Did You Max Out Your 401(k)? Congratulations: Here's How Saving So Well Could Backfire

Kiplinger – All
Kiplinger – AllMay 30, 2026

Why It Matters

The tax drag from RMDs and the SECURE Act can dramatically reduce retirees’ after‑tax wealth and limit legacy planning, making diversified tax‑bucket strategies critical for preserving wealth.

Key Takeaways

  • Large traditional IRA/401(k) balances trigger hefty ordinary‑income taxes at RMDs
  • SECURE Act forces non‑spouse heirs to withdraw inherited IRA within 10 years
  • RMDs can push retirees into higher tax brackets and increase Medicare premiums
  • Diversifying across pretax, Roth, and taxable accounts provides flexible withdrawal options
  • Converting portions to Roth before RMDs can reduce future tax liability

Pulse Analysis

For decades, the mantra “max out your 401(k)” helped middle‑class workers accumulate retirement wealth while deferring taxes. The tax‑deferral advantage works best when balances remain modest, because withdrawals are taxed at ordinary rates rather than the lower capital‑gains rates that apply to taxable accounts. As more savers reach six‑figure or multi‑million pretax balances, the eventual tax bill becomes a hidden liability that can erode a substantial share of their nest egg.

When retirees hit the required minimum distribution age—now the early 70s—each dollar pulled from a traditional IRA or 401(k) adds to taxable income. This can push seniors into higher marginal brackets, increase the taxation of Social Security benefits, and trigger Medicare premium surcharges. The SECURE Act compounds the issue for heirs: non‑spouse beneficiaries must empty inherited IRAs within ten years, meaning large, ordinary‑income withdrawals may coincide with peak‑earning years, further magnifying tax exposure.

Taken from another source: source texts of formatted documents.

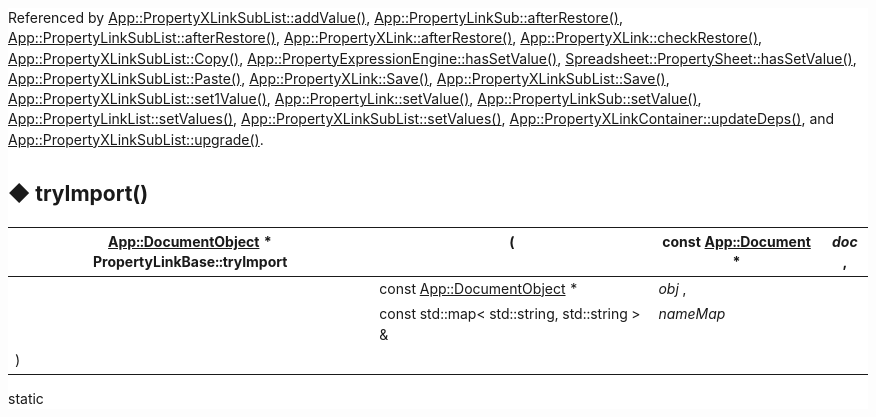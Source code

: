Referenced by
[App::PropertyXLinkSubList::addValue()](../../db/de6/classApp_1_1PropertyXLinkSubList.html#a91e5e534b886db50520e0b006556b76a),
[App::PropertyLinkSub::afterRestore()](../../d3/d76/classApp_1_1PropertyLinkSub.html#a3f55d05db5c992052bd196642b1c01ea),
[App::PropertyLinkSubList::afterRestore()](../../d9/d92/classApp_1_1PropertyLinkSubList.html#a54c5bae021df3175a6bc3c37fae06e01),
[App::PropertyXLink::afterRestore()](../../d2/de2/classApp_1_1PropertyXLink.html#a01ca28793b37026f539afb49f397aec2),
[App::PropertyXLink::checkRestore()](../../d2/de2/classApp_1_1PropertyXLink.html#aff57f99ddc399ce82d8f17da884a1052),
[App::PropertyXLinkSubList::Copy()](../../db/de6/classApp_1_1PropertyXLinkSubList.html#ad3ce8f501efd0cdd27a89018b7fe7672),
[App::PropertyExpressionEngine::hasSetValue()](../../db/d34/classApp_1_1PropertyExpressionEngine.html#a0a19da5a601f9a5006885b9d4c197723),
[Spreadsheet::PropertySheet::hasSetValue()](../../de/d36/classSpreadsheet_1_1PropertySheet.html#ade4669436aaa4ddc2130f8756ca08585),
[App::PropertyXLinkSubList::Paste()](../../db/de6/classApp_1_1PropertyXLinkSubList.html#a4ac663947ed88fa49f3a874273098fe4),
[App::PropertyXLink::Save()](../../d2/de2/classApp_1_1PropertyXLink.html#ad3de7956ba5a12cc37891a34c7f187e8),
[App::PropertyXLinkSubList::Save()](../../db/de6/classApp_1_1PropertyXLinkSubList.html#a456f78573d34d76300c400382a36960d),
[App::PropertyXLinkSubList::set1Value()](../../db/de6/classApp_1_1PropertyXLinkSubList.html#a0760be6f2e7246ec19c223f163cbe17d),
[App::PropertyLink::setValue()](../../d4/d77/classApp_1_1PropertyLink.html#a00199b3763755037794c2f2925a275e1),
[App::PropertyLinkSub::setValue()](../../d3/d76/classApp_1_1PropertyLinkSub.html#a9072c1b8bf3ee43a0d82c0e266cc1f33),
[App::PropertyLinkList::setValues()](../../d3/d8c/classApp_1_1PropertyLinkList.html#af7e153c0a4b95bb6b79a5b2b357d5a48),
[App::PropertyXLinkSubList::setValues()](../../db/de6/classApp_1_1PropertyXLinkSubList.html#a47d377efbb84d5b9671d95726132302a),
[App::PropertyXLinkContainer::updateDeps()](../../d3/dcc/classApp_1_1PropertyXLinkContainer.html#a83acea46b0d063043f43d99de26dfe29),
and
[App::PropertyXLinkSubList::upgrade()](../../db/de6/classApp_1_1PropertyXLinkSubList.html#a66df091fa4c2e1c15d7823fe5b3d77a2).

## ◆ tryImport()

| [App::DocumentObject](../../d2/de4/classApp_1_1DocumentObject.html) * PropertyLinkBase::tryImport  | ( | const [App::Document](../../d8/d3e/classApp_1_1Document.html) *  | _doc_ ,   
---|---|---|---  
|  | const [App::DocumentObject](../../d2/de4/classApp_1_1DocumentObject.html) *  | _obj_ ,   
|  | const std::map< std::string, std::string > & | _nameMap_  
| ) | |   
static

The solution lies in tax‑bucket diversification. By gradually converting portions of pretax balances to Roth accounts, retirees lock in today’s tax rates and create a tax‑free withdrawal source later. Pairing Roth assets with taxable investments offers flexibility to manage taxable income year‑by‑year, avoid bracket creep, and preserve more wealth for heirs. Early planning—such as strategic Roth conversions, timed early withdrawals, or even tax‑insurance products—can transform a looming tax liability into a manageable cash‑flow tool, ensuring that the hard‑earned savings stay in the family rather than the Treasury.